#### THE RECORDS:
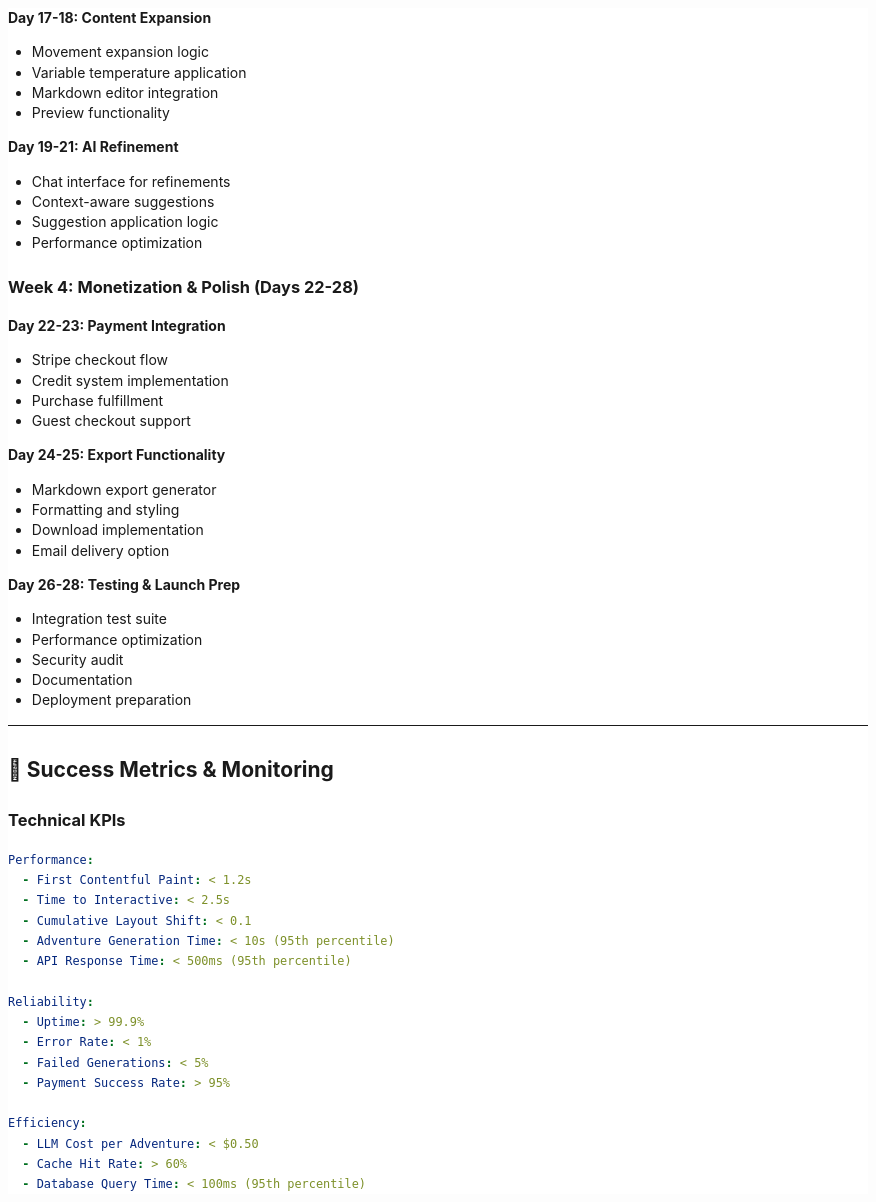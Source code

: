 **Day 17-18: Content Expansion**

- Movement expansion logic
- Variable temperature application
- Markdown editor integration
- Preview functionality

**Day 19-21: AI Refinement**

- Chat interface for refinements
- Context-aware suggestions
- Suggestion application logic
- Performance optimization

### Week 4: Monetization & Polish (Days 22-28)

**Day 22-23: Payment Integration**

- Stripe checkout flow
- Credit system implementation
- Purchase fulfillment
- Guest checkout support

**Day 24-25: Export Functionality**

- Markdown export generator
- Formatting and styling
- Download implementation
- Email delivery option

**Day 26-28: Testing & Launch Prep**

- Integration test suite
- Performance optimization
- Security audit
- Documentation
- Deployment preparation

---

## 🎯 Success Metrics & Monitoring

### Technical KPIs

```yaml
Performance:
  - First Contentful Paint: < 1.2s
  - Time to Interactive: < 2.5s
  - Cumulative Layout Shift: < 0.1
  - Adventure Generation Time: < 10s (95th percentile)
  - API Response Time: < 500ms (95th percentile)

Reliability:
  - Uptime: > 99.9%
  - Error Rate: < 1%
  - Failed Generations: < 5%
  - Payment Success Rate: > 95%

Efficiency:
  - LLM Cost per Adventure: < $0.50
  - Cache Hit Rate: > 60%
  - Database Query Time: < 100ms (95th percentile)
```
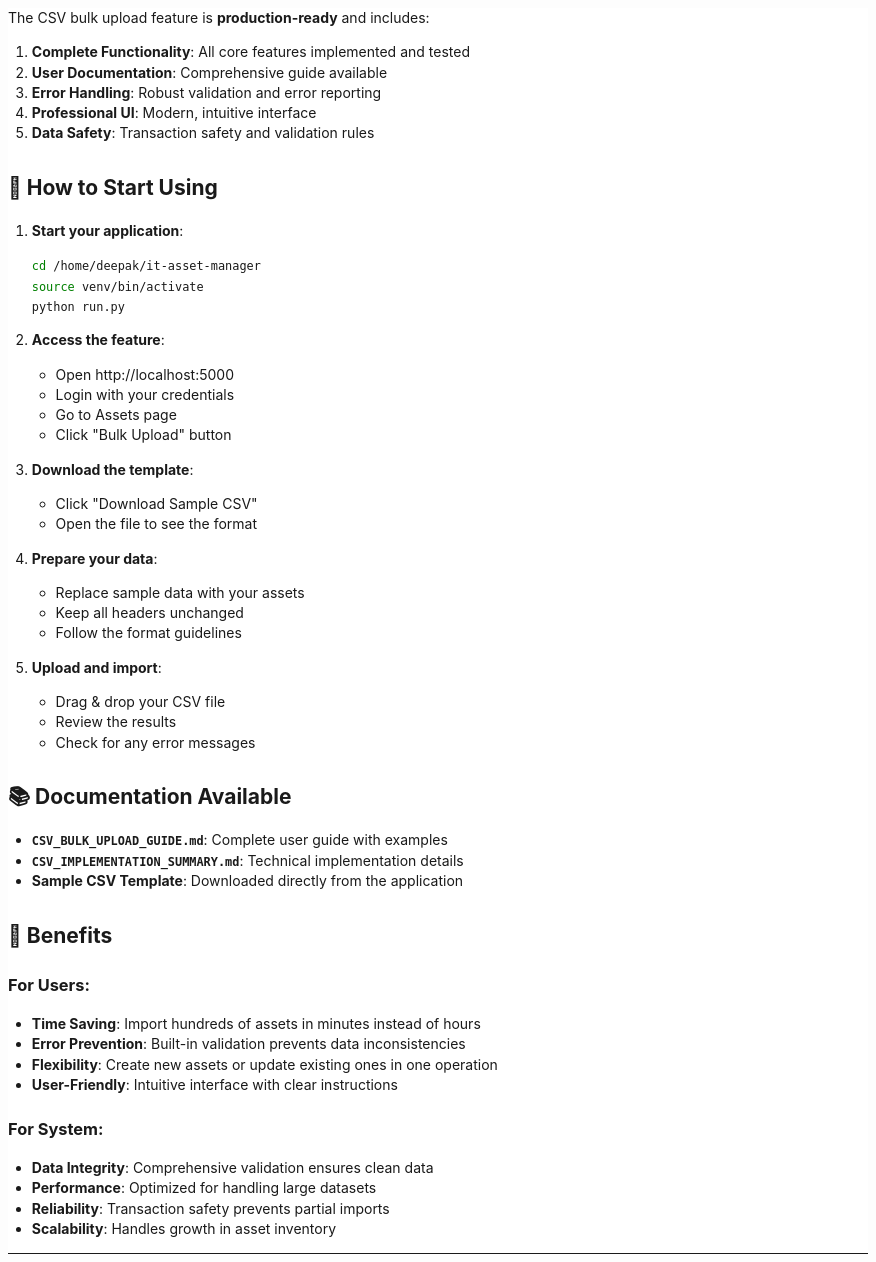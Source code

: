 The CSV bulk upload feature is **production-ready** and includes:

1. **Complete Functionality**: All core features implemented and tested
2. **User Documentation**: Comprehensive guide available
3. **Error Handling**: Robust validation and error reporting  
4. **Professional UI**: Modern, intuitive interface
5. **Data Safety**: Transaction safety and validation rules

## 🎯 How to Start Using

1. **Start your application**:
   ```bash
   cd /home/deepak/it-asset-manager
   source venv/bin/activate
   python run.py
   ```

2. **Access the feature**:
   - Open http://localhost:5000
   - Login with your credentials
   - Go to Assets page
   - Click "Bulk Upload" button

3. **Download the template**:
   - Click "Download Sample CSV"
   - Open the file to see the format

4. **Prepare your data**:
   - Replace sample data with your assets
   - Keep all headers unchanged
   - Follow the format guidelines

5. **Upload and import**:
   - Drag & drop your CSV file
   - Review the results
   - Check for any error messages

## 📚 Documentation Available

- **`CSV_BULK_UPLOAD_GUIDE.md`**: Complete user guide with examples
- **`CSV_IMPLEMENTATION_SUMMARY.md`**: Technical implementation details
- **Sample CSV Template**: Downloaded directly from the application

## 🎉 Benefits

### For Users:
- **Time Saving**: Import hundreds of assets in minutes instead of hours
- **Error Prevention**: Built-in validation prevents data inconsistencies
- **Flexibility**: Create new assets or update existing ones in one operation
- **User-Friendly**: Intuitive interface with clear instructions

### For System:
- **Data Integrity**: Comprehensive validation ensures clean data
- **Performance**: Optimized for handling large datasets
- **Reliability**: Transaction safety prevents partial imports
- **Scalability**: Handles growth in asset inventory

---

#### ASSIGNMENT:
Find out how many lines in the entries above hold "Documentation", then reply with that figure and nothing else.

#### FINISHED EXERCISE:
3